» **Task objective**
Look through the data below and extract, unchanged, the lines from the one that contains "the Scholle bag" to the one that contains "COBOL/Mainframe dans le", both included.
*** Recorded information
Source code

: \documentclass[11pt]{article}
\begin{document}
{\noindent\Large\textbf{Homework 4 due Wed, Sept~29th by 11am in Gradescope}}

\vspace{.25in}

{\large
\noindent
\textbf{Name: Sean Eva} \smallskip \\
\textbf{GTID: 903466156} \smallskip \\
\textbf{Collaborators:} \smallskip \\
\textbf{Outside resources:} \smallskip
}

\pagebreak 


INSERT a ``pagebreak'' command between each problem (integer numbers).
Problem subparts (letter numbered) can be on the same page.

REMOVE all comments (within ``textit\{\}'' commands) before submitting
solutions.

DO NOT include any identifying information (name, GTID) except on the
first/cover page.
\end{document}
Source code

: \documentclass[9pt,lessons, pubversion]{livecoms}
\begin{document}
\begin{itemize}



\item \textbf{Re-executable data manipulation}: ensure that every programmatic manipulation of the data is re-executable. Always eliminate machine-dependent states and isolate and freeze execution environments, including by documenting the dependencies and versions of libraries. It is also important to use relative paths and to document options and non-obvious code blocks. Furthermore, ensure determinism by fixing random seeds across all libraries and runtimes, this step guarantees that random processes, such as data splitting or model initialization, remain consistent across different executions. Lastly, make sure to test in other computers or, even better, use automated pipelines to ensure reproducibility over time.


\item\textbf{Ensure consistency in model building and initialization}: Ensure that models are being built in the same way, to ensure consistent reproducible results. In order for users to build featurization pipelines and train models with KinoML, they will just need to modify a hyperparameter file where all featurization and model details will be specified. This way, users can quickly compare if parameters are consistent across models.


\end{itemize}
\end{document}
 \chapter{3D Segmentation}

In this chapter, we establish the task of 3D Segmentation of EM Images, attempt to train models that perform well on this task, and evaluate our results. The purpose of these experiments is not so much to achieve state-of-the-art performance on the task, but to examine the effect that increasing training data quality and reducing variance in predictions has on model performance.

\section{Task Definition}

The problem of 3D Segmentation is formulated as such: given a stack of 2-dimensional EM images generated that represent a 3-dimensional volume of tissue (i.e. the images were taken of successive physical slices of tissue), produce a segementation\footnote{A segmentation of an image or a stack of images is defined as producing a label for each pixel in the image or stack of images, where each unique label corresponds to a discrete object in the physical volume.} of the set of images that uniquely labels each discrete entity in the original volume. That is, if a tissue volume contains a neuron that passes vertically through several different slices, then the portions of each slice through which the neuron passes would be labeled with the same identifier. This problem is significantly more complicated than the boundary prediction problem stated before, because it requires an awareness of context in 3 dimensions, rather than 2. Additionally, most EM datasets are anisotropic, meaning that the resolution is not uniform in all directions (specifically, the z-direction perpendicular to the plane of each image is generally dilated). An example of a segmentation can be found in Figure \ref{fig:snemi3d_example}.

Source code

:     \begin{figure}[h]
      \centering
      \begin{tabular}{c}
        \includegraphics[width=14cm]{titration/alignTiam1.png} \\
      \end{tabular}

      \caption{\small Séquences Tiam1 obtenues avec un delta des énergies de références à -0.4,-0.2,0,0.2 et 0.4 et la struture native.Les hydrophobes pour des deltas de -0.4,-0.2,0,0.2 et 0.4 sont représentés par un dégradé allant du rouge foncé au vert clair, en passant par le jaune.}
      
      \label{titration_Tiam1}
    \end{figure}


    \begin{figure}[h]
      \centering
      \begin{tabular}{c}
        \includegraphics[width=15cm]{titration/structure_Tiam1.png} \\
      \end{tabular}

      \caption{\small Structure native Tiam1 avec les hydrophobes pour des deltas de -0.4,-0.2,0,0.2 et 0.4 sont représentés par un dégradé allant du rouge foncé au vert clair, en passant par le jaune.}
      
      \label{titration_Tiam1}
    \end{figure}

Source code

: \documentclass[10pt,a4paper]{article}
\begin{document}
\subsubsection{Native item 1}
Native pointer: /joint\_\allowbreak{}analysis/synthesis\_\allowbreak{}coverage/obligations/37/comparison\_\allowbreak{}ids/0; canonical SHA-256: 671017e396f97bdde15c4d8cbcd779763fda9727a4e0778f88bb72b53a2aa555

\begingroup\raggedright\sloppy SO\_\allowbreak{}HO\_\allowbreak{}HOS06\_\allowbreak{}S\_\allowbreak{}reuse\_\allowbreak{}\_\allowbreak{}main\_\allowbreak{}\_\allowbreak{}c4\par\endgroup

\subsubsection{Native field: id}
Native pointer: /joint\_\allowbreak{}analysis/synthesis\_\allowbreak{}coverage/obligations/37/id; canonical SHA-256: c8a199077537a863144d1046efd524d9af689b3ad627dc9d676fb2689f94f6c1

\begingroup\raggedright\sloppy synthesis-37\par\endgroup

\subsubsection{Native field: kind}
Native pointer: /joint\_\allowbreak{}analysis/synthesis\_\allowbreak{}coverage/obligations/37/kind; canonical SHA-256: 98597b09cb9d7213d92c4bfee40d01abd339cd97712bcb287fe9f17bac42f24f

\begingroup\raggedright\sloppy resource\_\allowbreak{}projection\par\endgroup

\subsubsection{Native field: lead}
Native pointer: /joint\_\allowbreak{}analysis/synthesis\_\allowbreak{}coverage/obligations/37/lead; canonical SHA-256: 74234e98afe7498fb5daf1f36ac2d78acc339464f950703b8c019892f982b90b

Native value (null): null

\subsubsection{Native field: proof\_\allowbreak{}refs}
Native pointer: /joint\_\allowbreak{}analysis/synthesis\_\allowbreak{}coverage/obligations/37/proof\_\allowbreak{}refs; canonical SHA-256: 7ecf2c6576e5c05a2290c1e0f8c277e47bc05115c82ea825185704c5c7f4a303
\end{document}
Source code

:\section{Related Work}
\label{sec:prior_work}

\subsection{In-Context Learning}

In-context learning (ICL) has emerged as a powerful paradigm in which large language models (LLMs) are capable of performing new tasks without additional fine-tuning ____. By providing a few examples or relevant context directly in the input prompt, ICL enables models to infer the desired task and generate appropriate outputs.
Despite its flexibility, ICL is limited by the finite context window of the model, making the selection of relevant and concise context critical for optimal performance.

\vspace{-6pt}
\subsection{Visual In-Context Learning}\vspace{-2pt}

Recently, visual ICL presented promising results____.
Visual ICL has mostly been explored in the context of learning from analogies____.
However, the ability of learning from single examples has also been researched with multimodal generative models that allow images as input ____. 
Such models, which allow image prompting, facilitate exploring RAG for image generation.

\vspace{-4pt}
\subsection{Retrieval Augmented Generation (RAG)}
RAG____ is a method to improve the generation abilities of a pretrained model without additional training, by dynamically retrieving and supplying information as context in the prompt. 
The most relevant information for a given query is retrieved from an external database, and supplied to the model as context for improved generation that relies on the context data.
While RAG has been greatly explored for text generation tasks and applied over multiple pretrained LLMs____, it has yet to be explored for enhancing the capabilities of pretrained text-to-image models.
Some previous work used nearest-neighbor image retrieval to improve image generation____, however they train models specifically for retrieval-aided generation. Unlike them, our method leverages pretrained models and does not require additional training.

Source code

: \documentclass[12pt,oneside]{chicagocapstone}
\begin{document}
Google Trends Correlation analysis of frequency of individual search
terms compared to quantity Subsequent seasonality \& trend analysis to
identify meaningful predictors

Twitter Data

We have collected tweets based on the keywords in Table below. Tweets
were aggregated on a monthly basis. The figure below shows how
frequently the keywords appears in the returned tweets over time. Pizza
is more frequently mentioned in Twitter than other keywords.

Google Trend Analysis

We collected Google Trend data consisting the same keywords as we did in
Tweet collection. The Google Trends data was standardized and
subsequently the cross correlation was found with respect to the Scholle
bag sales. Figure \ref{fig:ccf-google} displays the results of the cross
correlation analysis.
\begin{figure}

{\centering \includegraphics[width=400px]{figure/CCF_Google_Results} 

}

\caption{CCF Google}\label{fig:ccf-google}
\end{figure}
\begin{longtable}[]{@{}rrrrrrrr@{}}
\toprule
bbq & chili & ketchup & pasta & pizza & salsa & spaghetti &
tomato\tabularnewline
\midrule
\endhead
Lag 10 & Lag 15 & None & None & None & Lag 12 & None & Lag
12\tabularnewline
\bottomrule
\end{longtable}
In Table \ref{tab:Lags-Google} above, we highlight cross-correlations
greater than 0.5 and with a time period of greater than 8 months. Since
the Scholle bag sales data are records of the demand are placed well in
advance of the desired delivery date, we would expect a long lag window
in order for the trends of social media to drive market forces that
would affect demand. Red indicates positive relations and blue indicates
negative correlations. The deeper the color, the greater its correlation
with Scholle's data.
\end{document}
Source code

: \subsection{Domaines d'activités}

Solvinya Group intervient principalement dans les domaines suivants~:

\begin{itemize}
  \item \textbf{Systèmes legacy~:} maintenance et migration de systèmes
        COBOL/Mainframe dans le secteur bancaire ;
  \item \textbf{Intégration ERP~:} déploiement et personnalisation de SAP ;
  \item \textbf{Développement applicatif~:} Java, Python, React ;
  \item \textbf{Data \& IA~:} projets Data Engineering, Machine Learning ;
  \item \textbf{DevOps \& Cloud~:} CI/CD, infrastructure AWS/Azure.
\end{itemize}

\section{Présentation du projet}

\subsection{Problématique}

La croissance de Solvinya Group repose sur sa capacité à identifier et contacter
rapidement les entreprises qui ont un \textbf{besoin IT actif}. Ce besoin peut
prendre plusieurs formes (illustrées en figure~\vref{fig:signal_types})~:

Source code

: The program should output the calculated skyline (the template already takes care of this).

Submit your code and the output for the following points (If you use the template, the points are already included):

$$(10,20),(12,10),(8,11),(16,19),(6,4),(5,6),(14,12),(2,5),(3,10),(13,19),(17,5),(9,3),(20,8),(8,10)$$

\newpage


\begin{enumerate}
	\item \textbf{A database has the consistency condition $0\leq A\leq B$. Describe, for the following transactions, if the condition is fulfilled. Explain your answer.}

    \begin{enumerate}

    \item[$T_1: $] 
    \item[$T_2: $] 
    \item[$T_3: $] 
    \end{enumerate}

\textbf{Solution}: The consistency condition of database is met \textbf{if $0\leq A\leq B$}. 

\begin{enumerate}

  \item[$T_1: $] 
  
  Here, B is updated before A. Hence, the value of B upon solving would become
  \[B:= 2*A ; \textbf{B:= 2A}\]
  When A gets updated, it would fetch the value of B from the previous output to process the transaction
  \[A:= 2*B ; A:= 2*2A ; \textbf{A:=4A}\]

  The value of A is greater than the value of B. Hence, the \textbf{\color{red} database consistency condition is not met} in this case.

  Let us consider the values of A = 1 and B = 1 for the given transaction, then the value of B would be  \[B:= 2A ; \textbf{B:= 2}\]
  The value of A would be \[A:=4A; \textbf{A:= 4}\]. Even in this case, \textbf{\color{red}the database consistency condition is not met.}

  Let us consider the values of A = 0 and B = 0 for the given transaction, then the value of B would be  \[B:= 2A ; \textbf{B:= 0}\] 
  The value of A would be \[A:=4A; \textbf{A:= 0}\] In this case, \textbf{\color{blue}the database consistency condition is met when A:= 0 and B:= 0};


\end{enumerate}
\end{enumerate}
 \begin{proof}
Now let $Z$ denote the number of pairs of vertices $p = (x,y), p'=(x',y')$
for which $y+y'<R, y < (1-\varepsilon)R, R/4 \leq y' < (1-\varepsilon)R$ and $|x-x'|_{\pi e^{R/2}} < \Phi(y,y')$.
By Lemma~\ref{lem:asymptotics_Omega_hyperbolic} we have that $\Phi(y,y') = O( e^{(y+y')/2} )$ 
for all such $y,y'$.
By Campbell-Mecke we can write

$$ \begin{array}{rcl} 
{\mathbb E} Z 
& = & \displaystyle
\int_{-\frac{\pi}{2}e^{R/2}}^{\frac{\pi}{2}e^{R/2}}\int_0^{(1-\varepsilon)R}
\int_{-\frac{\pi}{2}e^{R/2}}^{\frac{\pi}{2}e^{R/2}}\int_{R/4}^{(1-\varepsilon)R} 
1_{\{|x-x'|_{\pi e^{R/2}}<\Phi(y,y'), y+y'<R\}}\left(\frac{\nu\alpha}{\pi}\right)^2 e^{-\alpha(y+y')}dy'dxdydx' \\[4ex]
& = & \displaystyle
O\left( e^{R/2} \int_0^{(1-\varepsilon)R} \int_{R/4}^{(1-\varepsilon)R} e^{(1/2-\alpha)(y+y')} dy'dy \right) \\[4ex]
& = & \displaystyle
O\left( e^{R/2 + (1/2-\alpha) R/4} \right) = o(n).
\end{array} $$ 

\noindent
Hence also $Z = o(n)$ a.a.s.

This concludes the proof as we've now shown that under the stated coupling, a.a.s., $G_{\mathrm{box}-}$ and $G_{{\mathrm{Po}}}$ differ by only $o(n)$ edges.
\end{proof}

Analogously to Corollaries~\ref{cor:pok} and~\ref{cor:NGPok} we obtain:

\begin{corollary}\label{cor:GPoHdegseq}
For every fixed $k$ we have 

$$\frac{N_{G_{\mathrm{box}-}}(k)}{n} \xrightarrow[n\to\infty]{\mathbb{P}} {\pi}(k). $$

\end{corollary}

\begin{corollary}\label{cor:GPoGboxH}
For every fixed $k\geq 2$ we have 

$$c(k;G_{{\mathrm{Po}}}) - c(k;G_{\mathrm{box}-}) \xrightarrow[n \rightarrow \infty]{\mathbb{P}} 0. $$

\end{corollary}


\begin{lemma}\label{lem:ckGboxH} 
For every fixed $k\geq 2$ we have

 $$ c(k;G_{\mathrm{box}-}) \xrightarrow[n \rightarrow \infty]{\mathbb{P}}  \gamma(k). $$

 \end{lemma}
******
» **Solution**
the Scholle bag sales data are records of the demand are placed well in
advance of the desired delivery date, we would expect a long lag window
in order for the trends of social media to drive market forces that
would affect demand. Red indicates positive relations and blue indicates
negative correlations. The deeper the color, the greater its correlation
with Scholle's data.
\end{document}
Source code

: \subsection{Domaines d'activités}

Solvinya Group intervient principalement dans les domaines suivants~:

\begin{itemize}
  \item \textbf{Systèmes legacy~:} maintenance et migration de systèmes
        COBOL/Mainframe dans le secteur bancaire ;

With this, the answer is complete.